For the records that follow, please set down exactly the lines between the one holding "## Step 4: Change the background color" and the one holding "Change the color", inclusive, and only those.

——————————

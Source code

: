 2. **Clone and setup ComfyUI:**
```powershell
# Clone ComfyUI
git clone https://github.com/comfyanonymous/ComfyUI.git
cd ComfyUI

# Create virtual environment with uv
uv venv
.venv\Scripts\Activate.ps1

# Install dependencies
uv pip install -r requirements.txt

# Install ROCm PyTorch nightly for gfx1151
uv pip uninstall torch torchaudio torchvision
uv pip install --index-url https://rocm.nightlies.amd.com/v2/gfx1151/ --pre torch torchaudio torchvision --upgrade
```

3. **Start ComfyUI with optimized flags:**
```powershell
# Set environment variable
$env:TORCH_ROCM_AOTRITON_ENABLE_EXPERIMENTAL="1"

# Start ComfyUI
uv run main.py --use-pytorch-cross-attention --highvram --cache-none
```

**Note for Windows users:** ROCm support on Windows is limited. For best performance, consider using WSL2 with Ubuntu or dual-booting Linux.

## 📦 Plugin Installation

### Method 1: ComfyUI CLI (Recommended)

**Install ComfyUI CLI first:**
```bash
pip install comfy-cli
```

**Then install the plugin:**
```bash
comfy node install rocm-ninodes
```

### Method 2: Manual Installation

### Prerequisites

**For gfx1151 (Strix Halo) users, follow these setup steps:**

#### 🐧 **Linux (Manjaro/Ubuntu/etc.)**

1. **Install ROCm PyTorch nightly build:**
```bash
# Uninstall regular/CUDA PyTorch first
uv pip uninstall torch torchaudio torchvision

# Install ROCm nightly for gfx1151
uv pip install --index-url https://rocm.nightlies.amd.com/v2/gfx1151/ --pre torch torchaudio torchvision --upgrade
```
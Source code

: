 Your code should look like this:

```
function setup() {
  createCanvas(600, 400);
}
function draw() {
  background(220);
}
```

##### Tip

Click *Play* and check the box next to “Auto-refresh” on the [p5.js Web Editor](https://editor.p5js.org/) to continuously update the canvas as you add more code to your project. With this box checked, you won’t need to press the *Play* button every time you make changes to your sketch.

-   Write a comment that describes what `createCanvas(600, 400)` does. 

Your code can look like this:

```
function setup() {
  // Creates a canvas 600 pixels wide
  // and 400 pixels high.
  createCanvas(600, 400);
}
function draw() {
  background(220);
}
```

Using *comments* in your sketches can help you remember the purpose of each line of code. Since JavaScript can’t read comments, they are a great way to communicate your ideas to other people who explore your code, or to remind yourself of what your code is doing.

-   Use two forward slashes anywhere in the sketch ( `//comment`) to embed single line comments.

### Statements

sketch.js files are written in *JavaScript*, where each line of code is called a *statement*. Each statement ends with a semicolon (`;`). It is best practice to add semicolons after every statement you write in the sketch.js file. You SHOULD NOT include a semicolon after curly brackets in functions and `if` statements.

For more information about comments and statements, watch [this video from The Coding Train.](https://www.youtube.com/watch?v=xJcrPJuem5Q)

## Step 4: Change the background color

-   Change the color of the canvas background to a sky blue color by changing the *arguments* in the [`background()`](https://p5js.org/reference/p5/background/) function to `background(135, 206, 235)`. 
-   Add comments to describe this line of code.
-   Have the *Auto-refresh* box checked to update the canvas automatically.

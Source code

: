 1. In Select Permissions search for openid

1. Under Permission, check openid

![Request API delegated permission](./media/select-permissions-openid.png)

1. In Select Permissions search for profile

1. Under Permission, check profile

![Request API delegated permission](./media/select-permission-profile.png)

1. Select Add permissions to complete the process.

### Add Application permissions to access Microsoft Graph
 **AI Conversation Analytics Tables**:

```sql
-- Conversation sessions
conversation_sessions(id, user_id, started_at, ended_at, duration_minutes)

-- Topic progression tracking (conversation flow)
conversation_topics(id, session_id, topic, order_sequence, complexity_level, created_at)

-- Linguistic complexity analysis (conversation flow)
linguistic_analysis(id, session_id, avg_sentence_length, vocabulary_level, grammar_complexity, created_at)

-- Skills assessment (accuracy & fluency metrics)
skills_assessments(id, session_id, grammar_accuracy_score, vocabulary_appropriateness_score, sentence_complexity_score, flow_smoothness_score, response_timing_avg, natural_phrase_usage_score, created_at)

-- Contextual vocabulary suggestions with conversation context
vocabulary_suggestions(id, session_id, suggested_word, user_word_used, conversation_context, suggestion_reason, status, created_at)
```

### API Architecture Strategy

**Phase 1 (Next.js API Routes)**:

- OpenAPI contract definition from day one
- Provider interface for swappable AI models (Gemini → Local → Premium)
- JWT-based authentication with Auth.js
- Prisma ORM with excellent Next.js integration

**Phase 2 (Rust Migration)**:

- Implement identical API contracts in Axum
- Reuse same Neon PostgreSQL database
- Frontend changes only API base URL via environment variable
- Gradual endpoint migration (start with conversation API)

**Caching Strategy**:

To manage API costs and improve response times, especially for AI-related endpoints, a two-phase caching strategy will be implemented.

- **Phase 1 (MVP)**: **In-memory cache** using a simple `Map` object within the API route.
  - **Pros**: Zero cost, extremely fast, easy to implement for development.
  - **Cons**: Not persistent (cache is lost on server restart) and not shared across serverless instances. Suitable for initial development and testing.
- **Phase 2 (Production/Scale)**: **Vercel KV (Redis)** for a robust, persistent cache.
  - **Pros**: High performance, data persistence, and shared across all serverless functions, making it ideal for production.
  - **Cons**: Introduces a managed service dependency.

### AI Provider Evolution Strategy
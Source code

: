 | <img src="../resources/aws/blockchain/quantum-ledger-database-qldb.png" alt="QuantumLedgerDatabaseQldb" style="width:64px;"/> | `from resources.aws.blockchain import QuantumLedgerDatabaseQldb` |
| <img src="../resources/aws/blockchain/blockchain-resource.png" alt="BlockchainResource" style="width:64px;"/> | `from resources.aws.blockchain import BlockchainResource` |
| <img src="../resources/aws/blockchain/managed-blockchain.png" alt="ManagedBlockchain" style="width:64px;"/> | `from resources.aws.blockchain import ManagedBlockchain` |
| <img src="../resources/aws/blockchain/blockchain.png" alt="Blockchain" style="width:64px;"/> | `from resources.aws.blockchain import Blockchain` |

——————————

Your response —
## Step 4: Change the background color

-   Change the color of the canvas background to a sky blue color by changing the *arguments* in the [`background()`](https://p5js.org/reference/p5/background/) function to `background(135, 206, 235)`. 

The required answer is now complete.